YouTube Is Going To Get Rid Of Live Subscriber Counts
YouTube has said from August it will be no longer be showing exactly how many subscribers a channel has, by ditching live subscriber counters.
In a blog post, the company has said that only YouTube creators will have access to the precise number, while visitors to the channel will only see an abbreviated subscriber count.
A statement from the firm reads: "To create more consistency everywhere that we publicly display subscriber counts, starting in August 2019, we'll begin showing the abbreviated subscriber number across all public YouTube surfaces."
As well as having a standardised abbreviated display on its own site, YouTube will also be making it so that third-party firms, such as Social Blade, will also only be able to show abbreviated figures and won't be able to host live-subscriber counters.
Only the channel's creator will be able to see the specific numbers.
The company also shared some examples of how it will work in real-life, posting: "If a channel has 4,227 subscribers, the public subscriber count will read '4.2k' until the channel reaches 4,300.
"If a channel has 133,017 subscribers, the public subscriber count will read '133K' until the channel reaches 134,000.
If a channel has 51,389,232, the public subscriber count will read '51M' until the channel reaches 52,000,000."

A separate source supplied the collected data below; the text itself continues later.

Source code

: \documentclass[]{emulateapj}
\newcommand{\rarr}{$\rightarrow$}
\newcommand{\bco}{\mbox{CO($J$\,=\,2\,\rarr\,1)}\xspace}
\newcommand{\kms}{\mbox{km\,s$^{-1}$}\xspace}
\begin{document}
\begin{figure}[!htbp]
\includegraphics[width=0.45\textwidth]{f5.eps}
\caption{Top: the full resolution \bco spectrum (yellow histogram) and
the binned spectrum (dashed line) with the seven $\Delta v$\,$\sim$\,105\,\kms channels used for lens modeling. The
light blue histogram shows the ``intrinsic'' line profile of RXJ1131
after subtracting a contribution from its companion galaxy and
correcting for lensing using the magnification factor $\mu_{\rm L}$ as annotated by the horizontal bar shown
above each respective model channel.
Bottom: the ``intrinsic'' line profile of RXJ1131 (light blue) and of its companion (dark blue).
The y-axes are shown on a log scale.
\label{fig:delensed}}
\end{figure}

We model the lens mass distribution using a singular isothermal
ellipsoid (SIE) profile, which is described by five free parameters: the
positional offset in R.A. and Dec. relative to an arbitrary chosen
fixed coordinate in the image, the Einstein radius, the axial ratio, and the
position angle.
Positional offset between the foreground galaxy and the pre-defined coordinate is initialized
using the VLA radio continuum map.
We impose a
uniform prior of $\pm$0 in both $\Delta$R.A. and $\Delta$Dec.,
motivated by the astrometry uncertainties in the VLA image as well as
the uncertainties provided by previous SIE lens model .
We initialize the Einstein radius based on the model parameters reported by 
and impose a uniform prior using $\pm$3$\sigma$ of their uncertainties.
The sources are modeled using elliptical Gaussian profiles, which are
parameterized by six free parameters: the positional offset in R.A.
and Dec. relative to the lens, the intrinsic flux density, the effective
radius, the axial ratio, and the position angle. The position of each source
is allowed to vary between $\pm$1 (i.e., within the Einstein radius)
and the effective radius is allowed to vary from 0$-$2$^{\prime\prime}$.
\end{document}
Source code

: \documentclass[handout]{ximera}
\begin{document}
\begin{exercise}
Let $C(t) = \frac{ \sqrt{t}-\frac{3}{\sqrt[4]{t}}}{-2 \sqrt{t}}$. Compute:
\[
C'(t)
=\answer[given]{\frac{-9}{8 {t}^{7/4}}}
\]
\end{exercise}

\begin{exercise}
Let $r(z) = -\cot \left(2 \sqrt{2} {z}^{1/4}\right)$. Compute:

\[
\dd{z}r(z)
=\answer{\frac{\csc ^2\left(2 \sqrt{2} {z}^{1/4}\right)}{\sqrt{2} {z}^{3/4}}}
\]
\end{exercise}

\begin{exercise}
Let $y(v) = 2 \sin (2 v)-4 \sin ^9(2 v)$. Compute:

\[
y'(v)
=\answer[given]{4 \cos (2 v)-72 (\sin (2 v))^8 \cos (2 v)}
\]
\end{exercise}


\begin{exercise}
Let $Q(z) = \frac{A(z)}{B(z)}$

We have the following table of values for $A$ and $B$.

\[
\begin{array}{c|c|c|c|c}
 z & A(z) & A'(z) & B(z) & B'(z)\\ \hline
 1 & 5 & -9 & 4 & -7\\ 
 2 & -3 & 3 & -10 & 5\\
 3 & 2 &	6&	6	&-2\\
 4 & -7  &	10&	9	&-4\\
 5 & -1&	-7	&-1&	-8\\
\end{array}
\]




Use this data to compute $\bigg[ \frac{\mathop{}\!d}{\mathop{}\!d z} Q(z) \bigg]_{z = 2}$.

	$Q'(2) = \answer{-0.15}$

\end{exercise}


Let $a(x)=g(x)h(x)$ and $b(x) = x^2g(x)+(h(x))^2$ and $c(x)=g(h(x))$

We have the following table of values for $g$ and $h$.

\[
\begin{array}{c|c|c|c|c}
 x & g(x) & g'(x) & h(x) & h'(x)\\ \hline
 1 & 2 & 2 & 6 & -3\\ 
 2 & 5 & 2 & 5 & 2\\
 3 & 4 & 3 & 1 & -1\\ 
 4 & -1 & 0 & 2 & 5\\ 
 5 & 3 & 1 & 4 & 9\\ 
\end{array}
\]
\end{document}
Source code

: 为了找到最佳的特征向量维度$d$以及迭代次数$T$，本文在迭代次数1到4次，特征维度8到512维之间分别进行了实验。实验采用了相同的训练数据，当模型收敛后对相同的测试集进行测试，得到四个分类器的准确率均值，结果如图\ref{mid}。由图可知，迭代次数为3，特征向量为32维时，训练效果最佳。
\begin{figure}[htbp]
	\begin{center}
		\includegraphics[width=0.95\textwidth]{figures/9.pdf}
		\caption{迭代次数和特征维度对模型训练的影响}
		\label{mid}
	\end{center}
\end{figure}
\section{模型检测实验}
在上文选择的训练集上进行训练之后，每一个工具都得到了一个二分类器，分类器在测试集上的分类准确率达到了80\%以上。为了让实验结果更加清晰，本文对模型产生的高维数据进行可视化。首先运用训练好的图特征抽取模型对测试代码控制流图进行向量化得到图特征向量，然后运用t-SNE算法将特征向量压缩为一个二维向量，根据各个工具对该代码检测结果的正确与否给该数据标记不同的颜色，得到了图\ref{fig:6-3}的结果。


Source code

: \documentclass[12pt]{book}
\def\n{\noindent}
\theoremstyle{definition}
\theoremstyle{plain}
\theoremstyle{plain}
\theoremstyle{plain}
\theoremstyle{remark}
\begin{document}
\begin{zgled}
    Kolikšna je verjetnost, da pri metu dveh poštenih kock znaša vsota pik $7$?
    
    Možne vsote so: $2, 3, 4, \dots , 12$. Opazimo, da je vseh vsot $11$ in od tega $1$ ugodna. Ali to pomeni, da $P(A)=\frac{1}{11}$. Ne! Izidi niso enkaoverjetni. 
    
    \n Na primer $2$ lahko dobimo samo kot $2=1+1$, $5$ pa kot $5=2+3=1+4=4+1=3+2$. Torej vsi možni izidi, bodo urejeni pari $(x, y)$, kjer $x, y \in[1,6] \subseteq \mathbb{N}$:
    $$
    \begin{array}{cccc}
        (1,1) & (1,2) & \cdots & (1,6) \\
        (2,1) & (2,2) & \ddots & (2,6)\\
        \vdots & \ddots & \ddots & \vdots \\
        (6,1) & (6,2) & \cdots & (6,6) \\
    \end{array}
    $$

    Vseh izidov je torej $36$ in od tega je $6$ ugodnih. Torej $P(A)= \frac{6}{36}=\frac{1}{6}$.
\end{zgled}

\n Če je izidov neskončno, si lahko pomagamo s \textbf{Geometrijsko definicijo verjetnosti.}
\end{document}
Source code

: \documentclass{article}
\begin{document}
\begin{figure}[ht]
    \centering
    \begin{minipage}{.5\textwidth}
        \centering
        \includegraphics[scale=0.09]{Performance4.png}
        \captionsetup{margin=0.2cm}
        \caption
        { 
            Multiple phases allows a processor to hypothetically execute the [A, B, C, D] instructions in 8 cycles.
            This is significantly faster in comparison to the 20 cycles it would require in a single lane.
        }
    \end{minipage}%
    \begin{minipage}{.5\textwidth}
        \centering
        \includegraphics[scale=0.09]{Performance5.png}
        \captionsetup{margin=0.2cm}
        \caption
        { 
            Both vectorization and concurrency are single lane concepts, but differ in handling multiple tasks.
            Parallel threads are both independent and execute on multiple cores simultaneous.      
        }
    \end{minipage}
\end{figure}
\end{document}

The new rules will only apply to channels with more than 1,000 subscribers - so if you've got 982 subscribers it won't round down 900, but as soon as it hits over 1,000 it'll begin to show the abbreviated numbers.
The new rules were announced amidst a bunch of high-profile YouTuber campaigns and spats.
Firstly, we had the months-long Subscribe to PewDiePie campaign which aimed to keep the popular YouTuber top as he faced tough competition from T Series. Live subscriber counts were used by fans to see how the battle was going.
And, of course more recently we've also had the whole James Charles and Tati Westbrook beef - which saw Charles lose a record-number of subscribers in just a few days, before gaining a bunch back. Fans were able to use Social Blades' live subscriber count to see how well... or badly, Charles was getting on.